Further, the fees paid by Ms. Huff to Option 1 Legal were paid “in connection with the case.” “[This] phrase may include services related to the precipitating cause of the bankruptcy ․” In re Campbell, 259 B.R. 615, 626 (Bankr. N.D. Ohio 2001). And while the Court does not have evidence regarding the specific debts that were the precipitating cause that led Ms. Huff to file bankruptcy, her Schedules E/F and I make clear that she was indebted far beyond her ability to repay her debts based on her meager income. While Option 1 Legal was not addressing all of Ms. Huff's debts, it was still working to pay off those debts listed in the Client Services Agreement not yet paid.13 This fits within the broad and extensive interpretation of “in connection with” under § 329. See In re Brown, No. 09–44254, 2011 WL 477822, at *9 (Bankr. D. Maine Feb. 7, 2011) (holding that debt settlement fees paid almost a year before the bankruptcy “were unquestionably paid in connection with Brown's bankruptcy case”). Lacking any evidence as to which,, of Ms. Huff's debts were the “precipitating cause” of her bankruptcy, the Court must conclude that all of them were – and therefore Option 1 Legal's efforts to try to resolve some were rendered in connection to the case.
Option 1 Legal argues that its services are so far removed in time from the bankruptcy that those services could not have been rendered “in contemplation of or in connection with the case.” Option 1 Legal Suppl. Br. 4-5, Dkt. No. 43. However, the settlements arranged by Option 1 Legal were never fully paid. Am. Stip. ¶ 27. The unpaid settlements continued to be a financial obligation for Ms. Huff in late 2023. The remaining payments on the settlements, after all, were as much a part of Ms. Huff's unsecured debt load as the new debt she incurred after signing the Client Services Agreement in August 2019. Accordingly, the Court concludes that the services rendered by Option 1 Legal were in connection with the bankruptcy case. Having found that the services provided by Option 1 Legal were both “in contemplation of and in connection to the case,” the Court now turns to the one-year provision in § 329.
E. Section 329(b)’s Reachback Period Is Limited To One Year Before the Filing of the Petition Unless Compelling Equitable Circumstances Warrant the Application of Equitable Tolling.

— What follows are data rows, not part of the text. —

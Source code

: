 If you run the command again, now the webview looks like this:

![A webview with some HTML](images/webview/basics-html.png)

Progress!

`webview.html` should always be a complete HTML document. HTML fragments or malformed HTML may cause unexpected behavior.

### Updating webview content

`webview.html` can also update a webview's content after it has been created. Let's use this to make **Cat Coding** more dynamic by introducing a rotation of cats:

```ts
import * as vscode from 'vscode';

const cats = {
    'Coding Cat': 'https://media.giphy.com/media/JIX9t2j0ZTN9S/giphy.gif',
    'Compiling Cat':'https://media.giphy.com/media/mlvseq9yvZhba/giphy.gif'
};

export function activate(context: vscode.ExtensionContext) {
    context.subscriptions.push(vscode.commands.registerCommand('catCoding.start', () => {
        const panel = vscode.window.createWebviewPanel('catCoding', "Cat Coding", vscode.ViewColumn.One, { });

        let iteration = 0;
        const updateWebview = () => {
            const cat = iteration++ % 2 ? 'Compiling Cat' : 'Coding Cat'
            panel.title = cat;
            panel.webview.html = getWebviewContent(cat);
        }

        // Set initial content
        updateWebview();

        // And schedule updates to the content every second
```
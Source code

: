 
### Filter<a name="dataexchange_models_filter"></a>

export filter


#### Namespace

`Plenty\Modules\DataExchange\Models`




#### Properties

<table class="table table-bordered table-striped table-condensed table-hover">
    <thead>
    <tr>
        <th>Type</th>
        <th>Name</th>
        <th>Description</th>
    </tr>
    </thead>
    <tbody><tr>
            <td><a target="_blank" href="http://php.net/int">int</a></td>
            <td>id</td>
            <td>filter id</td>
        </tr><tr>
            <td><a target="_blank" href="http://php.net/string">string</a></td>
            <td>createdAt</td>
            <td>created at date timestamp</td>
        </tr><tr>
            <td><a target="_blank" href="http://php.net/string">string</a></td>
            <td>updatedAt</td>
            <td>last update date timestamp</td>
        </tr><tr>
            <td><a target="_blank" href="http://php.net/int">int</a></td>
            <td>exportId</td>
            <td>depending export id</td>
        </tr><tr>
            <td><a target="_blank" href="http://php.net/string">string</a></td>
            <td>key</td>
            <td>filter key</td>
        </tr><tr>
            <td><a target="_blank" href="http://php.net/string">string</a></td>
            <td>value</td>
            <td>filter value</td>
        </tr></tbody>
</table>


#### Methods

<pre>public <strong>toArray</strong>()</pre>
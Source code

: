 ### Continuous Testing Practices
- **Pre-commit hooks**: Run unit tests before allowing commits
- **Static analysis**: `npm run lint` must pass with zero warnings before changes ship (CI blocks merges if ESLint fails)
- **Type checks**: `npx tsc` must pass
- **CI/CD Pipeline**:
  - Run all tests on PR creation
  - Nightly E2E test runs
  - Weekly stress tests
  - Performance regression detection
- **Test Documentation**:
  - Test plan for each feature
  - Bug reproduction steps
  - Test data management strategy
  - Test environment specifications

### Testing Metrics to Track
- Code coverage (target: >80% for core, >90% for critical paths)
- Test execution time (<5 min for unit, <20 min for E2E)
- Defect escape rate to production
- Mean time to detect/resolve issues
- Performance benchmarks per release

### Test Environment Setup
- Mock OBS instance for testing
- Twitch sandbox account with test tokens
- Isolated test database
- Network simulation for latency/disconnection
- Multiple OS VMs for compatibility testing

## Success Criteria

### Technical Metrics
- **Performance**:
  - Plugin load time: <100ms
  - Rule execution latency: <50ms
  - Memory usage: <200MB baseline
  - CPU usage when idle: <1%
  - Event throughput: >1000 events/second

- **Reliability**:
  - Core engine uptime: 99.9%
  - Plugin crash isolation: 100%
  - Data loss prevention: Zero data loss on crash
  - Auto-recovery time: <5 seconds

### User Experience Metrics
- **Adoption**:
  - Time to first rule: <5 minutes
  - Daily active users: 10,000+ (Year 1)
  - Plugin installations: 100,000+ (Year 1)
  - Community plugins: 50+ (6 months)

Section 329(a) contains a critical timing provision: “if such payment or agreement was made after one year before the date of filing of the petition ․” Although § 329(a) is a disclosure provision, its one-year limitation is relevant here because § 329(b)’s references to “such compensation,” “such agreement,” and “such payment” all refer to those terms as they are used in § 329(a). See In re Rheuban, 121 B.R. 368, 377 (Bankr. C.D. Cal. 1990) (noting that “such,” under the commonly accepted rules of grammar, refers to the immediately previous use of the term it modifies) (citing H.W. Fowler, A Dictionary of Modern English Usage, 602 (2nd ed. 1965)).14 And the last usage of the term “payment” that precedes its use in § 329(b)’s “order the return of any such payment” is § 329(a)’s phrase “if such payment or agreement was made after one year before the date of the filing of the petition.” Thus, as a matter of grammar, § 329(b) incorporates § 329(a)’s one-year lookback period. The limited caselaw under § 329(b), however, has not fully adopted this grammatical interpretation, finding that § 329(b) is subject to a presumptive but not absolute one-year limit.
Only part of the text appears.